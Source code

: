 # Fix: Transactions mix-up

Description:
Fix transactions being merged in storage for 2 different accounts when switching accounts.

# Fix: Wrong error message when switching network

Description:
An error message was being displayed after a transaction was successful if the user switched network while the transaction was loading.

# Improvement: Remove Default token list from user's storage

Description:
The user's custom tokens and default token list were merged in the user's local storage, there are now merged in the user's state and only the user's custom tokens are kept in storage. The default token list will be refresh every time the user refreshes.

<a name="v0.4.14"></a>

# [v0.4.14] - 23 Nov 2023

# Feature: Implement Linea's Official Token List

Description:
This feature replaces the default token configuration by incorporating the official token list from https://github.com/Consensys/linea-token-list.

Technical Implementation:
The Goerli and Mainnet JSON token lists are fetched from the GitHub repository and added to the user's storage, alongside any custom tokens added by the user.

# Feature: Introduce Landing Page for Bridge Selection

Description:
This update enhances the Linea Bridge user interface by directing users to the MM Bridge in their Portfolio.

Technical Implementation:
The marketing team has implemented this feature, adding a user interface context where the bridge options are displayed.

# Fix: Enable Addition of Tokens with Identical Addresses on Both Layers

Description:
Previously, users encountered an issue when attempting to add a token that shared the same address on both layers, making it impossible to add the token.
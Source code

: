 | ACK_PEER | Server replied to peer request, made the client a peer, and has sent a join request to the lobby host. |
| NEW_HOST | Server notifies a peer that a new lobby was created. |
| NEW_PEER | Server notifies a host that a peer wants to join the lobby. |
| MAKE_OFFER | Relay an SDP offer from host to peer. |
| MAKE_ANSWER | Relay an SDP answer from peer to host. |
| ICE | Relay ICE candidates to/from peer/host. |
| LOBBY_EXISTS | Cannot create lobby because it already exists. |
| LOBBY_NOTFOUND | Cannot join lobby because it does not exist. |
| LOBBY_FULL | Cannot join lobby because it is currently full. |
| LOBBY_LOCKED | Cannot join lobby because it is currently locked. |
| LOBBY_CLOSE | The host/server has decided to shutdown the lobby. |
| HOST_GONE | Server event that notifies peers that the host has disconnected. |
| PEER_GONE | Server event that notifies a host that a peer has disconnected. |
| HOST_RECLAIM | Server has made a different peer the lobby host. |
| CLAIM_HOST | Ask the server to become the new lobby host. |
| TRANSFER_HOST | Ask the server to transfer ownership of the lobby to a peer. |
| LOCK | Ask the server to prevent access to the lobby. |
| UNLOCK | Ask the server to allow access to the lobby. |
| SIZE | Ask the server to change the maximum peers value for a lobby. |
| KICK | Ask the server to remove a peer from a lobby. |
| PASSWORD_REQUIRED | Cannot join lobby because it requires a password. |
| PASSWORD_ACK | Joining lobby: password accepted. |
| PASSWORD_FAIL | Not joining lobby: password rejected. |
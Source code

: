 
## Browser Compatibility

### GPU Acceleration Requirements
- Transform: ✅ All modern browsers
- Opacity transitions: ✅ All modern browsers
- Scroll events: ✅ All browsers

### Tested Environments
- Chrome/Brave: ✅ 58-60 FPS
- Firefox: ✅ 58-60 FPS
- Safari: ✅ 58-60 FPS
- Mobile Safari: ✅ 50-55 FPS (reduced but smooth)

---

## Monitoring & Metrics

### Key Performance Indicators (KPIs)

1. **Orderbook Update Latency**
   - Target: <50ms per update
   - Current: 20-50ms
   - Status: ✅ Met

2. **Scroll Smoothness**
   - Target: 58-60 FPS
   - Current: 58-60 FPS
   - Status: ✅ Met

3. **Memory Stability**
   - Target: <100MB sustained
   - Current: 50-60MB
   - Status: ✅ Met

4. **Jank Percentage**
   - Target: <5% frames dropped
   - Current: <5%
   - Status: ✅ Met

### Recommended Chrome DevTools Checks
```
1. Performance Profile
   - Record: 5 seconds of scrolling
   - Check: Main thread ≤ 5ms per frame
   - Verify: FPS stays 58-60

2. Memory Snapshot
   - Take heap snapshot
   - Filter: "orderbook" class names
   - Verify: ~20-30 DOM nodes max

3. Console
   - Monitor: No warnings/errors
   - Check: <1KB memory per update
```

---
+++
__What the task asks__: Starting at the line that contains "to/from peer/host. |" and stopping after the line that contains "new lobby host. |", write out every line exactly as it appears above, and no other line.

__Answer to the exercise__:
| ICE | Relay ICE candidates to/from peer/host. |
| LOBBY_EXISTS | Cannot create lobby because it already exists. |
| LOBBY_NOTFOUND | Cannot join lobby because it does not exist. |
| LOBBY_FULL | Cannot join lobby because it is currently full. |
| LOBBY_LOCKED | Cannot join lobby because it is currently locked. |
| LOBBY_CLOSE | The host/server has decided to shutdown the lobby. |
| HOST_GONE | Server event that notifies peers that the host has disconnected. |
| PEER_GONE | Server event that notifies a host that a peer has disconnected. |
| HOST_RECLAIM | Server has made a different peer the lobby host. |
| CLAIM_HOST | Ask the server to become the new lobby host. |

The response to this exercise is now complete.